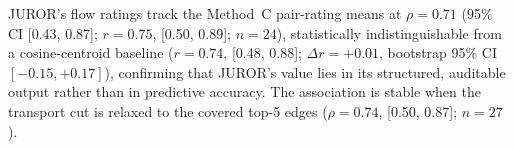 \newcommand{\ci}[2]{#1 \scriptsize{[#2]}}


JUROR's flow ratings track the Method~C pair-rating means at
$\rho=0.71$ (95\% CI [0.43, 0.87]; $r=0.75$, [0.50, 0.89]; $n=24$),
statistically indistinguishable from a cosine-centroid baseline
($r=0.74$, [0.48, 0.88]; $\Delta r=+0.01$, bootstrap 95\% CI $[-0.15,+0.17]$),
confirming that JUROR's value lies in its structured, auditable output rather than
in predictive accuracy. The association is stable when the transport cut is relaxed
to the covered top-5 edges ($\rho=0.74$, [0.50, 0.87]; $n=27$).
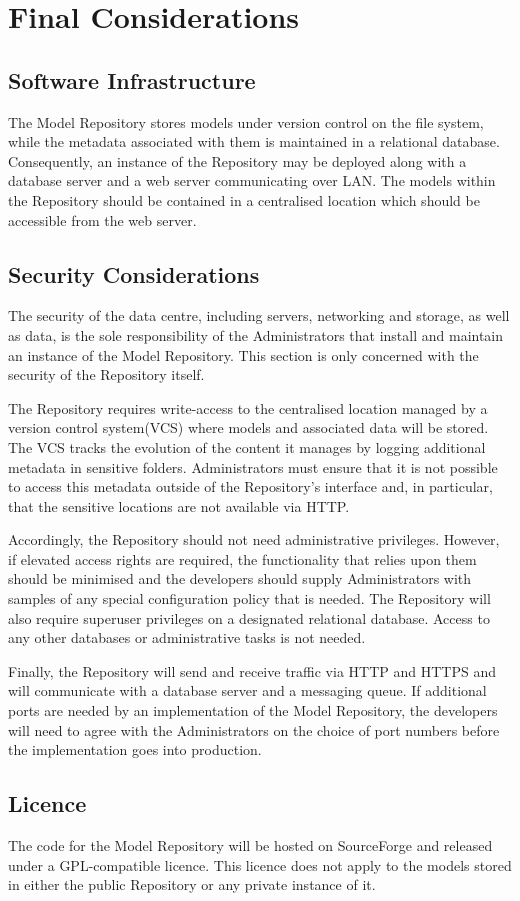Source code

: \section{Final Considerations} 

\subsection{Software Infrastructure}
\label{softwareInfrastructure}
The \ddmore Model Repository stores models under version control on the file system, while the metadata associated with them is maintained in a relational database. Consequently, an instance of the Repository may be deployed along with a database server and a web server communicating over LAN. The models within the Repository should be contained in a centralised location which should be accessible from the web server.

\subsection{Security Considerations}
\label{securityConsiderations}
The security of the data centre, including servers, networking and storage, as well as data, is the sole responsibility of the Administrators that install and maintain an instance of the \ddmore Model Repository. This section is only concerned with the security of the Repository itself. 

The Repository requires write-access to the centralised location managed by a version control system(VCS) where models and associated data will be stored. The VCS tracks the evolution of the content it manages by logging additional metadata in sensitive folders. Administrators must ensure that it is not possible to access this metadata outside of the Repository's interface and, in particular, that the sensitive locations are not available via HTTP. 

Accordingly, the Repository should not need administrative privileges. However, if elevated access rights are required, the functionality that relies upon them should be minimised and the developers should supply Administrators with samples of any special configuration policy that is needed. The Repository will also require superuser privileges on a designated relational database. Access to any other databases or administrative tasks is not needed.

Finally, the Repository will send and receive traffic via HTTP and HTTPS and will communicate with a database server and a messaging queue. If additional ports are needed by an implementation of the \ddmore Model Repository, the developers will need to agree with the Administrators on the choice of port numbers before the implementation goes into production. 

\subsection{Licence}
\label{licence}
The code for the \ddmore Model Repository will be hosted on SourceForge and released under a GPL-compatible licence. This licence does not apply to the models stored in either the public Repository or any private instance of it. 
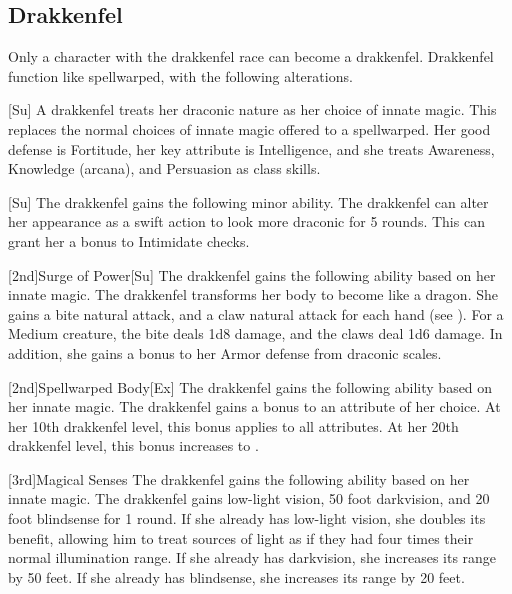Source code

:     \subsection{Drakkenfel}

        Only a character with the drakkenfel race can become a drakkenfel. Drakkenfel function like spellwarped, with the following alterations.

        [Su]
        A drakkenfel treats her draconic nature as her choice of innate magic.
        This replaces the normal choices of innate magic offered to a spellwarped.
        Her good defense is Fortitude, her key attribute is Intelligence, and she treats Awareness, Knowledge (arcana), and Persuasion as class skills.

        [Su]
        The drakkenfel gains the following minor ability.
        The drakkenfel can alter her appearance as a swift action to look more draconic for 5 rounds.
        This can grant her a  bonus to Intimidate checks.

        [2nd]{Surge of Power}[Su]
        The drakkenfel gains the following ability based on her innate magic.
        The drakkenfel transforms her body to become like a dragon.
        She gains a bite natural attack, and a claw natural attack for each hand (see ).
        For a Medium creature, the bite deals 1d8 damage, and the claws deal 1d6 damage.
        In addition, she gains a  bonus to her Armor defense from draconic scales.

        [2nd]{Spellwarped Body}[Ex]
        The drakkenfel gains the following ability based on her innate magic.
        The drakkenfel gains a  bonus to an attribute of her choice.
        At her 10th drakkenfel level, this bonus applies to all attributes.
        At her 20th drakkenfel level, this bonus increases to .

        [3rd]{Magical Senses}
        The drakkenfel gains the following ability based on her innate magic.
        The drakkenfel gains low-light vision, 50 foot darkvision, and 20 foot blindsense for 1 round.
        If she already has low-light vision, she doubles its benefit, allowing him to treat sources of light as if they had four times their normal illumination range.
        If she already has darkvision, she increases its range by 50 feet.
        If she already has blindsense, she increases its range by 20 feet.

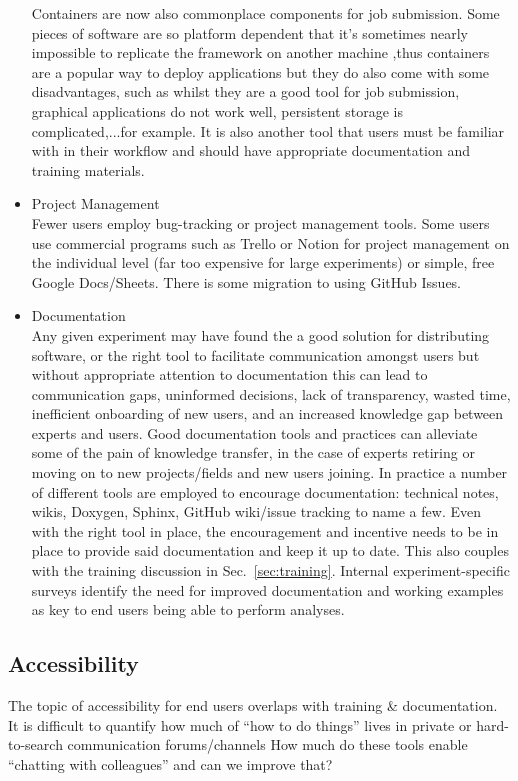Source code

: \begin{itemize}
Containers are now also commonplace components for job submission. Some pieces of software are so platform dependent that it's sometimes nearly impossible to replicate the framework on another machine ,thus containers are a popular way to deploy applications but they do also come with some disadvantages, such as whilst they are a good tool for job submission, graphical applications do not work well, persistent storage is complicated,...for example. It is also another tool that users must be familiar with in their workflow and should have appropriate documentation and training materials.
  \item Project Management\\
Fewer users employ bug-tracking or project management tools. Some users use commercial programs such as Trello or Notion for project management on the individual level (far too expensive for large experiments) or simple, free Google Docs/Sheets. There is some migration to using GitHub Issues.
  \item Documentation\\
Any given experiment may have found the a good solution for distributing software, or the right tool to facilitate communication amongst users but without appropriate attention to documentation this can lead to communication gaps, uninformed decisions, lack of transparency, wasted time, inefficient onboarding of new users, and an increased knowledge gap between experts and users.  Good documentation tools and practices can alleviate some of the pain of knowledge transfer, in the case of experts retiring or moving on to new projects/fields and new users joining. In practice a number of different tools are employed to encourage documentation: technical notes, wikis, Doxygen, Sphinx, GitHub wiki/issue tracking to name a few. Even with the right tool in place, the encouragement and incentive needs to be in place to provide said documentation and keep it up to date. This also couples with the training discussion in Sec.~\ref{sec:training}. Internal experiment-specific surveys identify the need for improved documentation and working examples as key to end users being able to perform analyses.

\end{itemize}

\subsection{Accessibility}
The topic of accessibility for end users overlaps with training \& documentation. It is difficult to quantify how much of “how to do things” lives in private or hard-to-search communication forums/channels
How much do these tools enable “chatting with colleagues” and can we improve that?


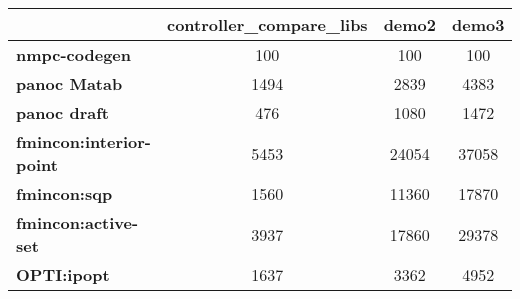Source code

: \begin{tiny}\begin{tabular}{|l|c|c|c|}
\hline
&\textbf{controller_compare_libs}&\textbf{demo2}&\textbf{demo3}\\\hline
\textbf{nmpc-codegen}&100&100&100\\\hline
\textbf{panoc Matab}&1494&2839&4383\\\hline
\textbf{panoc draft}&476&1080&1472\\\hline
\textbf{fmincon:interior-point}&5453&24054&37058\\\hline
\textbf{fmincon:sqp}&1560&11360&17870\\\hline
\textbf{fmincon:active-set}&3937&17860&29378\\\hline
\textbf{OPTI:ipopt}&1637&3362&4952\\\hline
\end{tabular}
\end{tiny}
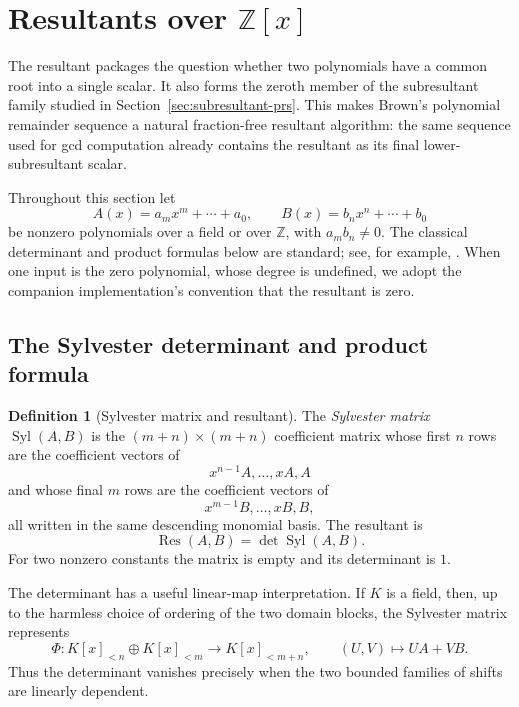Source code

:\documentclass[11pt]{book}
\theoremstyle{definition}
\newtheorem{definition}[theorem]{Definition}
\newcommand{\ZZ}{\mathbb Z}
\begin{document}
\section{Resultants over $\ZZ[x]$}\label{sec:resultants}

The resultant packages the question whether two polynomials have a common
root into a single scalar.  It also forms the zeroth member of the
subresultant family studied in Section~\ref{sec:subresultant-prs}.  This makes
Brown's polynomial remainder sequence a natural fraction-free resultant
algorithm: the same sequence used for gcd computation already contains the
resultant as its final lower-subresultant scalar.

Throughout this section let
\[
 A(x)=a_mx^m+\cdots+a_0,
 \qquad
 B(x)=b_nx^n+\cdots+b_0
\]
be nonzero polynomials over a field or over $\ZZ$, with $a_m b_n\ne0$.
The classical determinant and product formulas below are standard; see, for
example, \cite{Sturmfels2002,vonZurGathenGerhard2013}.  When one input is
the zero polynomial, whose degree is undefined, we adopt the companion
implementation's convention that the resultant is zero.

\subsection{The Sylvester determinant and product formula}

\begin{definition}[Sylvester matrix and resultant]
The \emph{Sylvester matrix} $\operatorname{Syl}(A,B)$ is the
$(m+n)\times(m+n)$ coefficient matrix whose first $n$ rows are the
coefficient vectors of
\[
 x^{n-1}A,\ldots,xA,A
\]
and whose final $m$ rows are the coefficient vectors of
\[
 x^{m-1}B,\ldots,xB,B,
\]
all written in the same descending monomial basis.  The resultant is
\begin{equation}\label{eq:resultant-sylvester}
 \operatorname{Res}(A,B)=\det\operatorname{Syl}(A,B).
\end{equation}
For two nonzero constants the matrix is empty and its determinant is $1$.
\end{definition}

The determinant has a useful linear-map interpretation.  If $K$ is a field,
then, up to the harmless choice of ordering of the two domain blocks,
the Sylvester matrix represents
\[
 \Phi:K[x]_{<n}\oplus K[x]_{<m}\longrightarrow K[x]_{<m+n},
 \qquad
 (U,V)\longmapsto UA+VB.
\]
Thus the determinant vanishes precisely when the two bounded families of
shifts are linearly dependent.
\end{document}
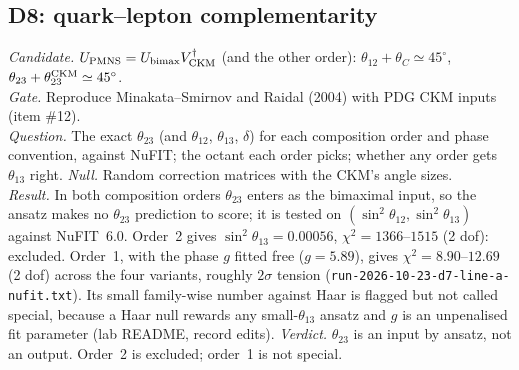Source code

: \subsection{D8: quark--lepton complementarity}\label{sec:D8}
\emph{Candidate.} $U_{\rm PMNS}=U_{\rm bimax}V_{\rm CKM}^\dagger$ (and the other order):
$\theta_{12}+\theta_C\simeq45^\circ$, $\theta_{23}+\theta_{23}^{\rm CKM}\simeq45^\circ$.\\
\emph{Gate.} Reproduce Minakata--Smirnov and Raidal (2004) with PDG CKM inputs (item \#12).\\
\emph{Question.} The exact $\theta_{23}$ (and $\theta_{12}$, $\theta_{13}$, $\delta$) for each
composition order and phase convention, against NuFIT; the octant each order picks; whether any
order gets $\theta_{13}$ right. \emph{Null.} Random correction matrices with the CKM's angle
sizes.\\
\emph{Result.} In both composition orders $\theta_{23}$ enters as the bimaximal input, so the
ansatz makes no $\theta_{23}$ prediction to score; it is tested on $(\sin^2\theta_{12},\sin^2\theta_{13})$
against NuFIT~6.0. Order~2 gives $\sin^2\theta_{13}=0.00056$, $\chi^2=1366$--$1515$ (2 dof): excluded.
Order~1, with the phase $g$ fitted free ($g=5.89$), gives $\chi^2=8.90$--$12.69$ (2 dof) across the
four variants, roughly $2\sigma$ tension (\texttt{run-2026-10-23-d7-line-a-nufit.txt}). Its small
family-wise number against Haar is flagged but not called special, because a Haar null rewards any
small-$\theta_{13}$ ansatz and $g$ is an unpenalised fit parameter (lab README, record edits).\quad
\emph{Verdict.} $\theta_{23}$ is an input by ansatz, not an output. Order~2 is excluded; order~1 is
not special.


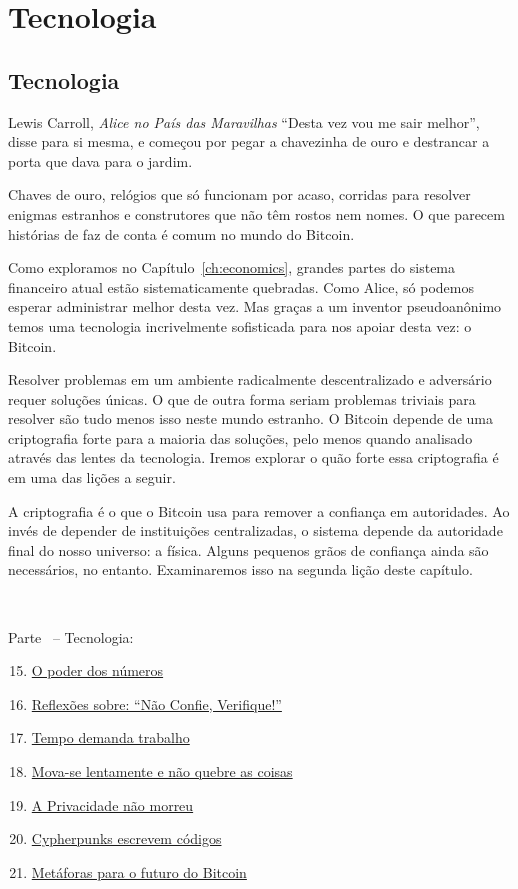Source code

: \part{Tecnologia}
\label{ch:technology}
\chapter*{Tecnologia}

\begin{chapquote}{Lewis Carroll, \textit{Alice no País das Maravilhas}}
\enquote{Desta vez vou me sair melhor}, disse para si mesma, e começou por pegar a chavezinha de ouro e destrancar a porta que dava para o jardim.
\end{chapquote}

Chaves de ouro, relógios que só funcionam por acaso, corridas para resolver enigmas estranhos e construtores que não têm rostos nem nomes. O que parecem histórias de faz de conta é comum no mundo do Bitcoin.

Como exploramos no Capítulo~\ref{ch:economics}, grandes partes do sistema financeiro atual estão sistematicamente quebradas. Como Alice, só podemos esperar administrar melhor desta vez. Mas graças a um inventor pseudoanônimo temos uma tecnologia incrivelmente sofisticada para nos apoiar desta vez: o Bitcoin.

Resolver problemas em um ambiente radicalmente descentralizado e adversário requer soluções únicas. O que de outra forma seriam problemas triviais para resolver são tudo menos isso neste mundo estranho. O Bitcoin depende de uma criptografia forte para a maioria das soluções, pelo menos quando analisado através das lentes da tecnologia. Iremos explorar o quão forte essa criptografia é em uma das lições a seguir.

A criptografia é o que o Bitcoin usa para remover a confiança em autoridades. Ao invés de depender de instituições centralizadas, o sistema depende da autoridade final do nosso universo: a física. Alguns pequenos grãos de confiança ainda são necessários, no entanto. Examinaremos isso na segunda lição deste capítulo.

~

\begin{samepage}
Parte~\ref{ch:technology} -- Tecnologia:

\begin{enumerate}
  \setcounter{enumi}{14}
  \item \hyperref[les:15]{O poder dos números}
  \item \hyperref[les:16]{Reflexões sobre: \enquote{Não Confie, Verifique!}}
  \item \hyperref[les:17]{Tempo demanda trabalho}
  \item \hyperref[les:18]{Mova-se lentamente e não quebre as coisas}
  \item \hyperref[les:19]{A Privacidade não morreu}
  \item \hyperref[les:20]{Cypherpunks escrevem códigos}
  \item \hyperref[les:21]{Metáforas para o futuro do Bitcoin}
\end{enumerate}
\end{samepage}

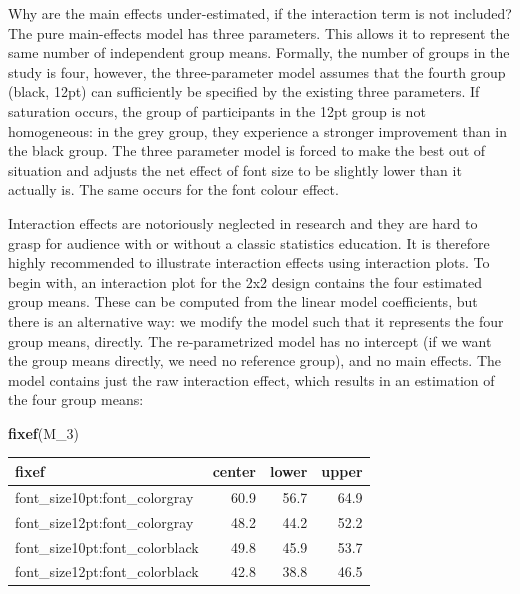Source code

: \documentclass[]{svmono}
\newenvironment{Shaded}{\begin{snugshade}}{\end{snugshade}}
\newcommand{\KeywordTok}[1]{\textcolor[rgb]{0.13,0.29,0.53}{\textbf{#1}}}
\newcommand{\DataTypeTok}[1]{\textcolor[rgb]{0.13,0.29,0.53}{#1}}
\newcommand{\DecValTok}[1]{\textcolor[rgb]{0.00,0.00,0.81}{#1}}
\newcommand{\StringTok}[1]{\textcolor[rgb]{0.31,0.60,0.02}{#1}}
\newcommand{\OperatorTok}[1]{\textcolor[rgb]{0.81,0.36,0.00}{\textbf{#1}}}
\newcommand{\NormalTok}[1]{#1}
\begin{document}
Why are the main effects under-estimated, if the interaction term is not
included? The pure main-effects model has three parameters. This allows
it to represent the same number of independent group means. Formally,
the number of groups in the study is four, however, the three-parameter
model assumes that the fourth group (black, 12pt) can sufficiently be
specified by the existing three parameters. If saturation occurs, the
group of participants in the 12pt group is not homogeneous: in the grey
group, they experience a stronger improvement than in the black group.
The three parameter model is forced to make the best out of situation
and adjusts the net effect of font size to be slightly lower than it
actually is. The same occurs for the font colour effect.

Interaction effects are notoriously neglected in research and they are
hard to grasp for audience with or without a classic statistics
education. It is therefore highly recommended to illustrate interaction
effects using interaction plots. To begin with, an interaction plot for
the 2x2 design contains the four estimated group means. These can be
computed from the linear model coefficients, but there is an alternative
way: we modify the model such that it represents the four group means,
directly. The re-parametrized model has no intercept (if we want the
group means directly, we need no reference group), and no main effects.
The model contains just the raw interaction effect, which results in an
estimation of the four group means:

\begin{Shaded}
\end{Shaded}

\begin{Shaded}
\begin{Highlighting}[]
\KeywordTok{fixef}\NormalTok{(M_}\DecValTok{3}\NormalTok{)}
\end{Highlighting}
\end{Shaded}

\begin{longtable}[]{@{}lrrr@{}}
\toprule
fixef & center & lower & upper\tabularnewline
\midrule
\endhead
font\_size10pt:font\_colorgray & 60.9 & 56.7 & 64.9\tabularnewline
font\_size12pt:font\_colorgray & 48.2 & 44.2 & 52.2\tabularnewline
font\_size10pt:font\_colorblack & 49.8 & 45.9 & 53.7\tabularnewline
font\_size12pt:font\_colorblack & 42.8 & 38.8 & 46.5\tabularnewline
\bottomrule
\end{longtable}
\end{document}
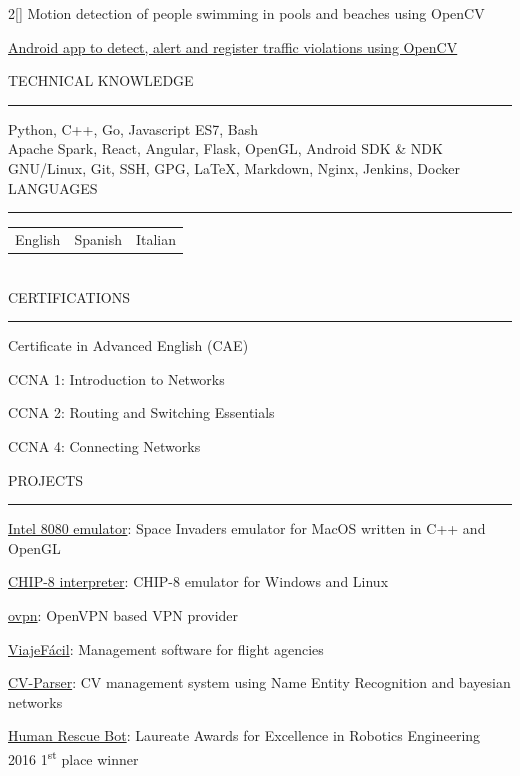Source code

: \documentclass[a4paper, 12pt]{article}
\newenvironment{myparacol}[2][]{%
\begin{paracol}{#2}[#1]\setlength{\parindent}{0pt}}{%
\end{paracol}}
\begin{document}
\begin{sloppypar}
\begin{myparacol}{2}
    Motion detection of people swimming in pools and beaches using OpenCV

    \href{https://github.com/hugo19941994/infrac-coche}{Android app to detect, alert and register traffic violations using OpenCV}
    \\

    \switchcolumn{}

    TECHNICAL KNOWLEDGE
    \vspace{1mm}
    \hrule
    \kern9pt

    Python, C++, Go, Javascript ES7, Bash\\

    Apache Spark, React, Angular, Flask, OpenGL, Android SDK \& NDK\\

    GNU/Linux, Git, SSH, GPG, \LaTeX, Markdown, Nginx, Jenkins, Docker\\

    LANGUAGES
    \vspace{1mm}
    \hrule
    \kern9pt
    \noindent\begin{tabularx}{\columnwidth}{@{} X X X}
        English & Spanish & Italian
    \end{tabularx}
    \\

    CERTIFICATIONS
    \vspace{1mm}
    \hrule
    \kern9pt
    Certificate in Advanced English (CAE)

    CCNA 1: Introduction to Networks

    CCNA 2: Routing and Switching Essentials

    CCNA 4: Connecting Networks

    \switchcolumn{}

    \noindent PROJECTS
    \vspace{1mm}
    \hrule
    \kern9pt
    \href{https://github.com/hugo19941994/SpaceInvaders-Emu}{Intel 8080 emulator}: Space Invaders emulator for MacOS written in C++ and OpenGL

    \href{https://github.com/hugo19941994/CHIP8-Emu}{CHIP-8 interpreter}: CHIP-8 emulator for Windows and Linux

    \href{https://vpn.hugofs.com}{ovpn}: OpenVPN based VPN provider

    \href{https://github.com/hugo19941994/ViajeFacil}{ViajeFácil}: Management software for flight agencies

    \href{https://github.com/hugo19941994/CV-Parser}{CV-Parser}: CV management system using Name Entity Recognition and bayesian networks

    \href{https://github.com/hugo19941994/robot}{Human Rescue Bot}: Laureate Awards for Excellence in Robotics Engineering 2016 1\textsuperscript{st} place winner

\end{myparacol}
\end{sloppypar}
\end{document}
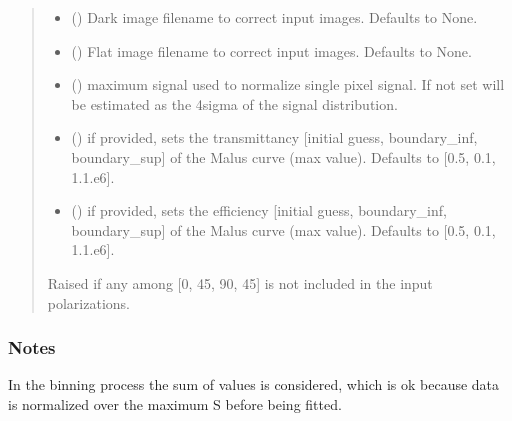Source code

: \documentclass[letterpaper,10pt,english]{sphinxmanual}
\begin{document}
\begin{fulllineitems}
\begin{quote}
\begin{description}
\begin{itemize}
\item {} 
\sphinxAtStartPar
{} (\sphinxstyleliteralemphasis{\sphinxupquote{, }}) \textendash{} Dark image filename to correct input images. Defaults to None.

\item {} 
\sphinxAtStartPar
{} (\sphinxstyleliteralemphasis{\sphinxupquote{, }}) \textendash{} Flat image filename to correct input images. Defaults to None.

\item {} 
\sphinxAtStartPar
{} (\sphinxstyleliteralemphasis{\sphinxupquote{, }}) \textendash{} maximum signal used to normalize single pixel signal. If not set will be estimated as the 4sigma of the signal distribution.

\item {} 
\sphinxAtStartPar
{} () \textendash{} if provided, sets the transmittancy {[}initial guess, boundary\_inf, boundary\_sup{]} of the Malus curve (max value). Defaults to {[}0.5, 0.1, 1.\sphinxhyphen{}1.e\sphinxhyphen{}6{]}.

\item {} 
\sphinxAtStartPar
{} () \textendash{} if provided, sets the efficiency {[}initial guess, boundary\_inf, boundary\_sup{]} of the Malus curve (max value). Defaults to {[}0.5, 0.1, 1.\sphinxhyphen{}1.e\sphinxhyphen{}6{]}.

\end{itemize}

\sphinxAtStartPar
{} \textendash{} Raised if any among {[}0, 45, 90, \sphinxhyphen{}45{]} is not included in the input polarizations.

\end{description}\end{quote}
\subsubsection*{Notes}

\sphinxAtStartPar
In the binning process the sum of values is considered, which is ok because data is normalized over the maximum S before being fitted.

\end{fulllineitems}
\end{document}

········

## Task brief
Where a line in the records above contains the string "bite", copy that line.

## Result
        She gains a bite natural attack, and a claw natural attack for each hand (see ).
        For a Medium creature, the bite deals 1d8 damage, and the claws deal 1d6 damage.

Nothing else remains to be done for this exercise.